+++ Raw data +++

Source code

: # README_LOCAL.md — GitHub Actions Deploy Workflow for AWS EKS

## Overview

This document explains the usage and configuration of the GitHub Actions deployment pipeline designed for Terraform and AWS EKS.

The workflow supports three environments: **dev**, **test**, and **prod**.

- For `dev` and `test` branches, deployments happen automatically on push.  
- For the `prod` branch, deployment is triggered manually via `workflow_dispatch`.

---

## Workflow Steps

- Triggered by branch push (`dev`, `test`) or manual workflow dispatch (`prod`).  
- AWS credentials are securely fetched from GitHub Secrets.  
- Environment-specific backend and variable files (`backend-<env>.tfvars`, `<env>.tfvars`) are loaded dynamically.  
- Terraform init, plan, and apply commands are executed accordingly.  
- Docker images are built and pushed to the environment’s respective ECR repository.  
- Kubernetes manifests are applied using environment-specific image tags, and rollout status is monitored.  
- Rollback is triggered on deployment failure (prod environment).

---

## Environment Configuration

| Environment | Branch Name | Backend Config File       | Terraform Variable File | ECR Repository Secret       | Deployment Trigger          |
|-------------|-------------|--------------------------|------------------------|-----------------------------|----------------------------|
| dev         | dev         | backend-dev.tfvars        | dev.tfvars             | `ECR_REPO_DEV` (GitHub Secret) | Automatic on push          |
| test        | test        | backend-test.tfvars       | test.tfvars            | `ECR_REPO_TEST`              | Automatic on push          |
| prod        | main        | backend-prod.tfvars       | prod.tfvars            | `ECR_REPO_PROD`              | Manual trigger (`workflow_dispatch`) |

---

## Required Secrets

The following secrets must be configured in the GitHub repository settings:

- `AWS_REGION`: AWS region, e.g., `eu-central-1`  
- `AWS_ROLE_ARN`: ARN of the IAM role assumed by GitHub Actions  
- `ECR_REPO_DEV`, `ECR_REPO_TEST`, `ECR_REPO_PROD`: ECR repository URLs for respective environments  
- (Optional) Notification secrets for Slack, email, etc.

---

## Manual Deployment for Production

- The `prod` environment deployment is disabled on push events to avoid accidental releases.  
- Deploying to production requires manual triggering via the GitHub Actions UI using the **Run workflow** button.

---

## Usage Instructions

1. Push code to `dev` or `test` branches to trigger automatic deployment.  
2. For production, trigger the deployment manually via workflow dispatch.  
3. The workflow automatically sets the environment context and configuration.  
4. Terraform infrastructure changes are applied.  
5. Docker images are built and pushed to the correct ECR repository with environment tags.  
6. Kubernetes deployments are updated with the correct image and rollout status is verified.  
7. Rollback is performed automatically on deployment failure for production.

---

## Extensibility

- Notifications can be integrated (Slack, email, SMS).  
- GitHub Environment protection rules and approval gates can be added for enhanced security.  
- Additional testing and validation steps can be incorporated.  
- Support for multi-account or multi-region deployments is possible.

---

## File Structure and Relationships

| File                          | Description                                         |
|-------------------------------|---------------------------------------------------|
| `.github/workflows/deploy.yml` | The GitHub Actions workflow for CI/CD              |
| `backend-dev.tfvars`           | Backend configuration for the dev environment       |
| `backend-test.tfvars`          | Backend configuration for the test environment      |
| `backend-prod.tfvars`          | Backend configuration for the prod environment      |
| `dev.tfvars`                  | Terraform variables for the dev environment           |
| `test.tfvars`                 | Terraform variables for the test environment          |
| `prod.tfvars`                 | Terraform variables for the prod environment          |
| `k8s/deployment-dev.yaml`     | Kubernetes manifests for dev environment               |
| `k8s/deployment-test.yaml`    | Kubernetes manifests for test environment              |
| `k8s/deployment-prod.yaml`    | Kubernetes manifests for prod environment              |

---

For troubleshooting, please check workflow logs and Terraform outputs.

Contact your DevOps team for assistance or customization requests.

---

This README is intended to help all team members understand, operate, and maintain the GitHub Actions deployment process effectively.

+++
+++ Raw data +++

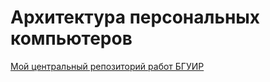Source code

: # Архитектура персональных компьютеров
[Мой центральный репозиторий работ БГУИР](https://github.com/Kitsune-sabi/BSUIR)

+++

What to work on: The lines holding the string "Actions" are what is needed from the material above.

Reply:
: # README_LOCAL.md — GitHub Actions Deploy Workflow for AWS EKS
This document explains the usage and configuration of the GitHub Actions deployment pipeline designed for Terraform and AWS EKS.
- `AWS_ROLE_ARN`: ARN of the IAM role assumed by GitHub Actions  
- Deploying to production requires manual triggering via the GitHub Actions UI using the **Run workflow** button.
| `.github/workflows/deploy.yml` | The GitHub Actions workflow for CI/CD              |
This README is intended to help all team members understand, operate, and maintain the GitHub Actions deployment process effectively.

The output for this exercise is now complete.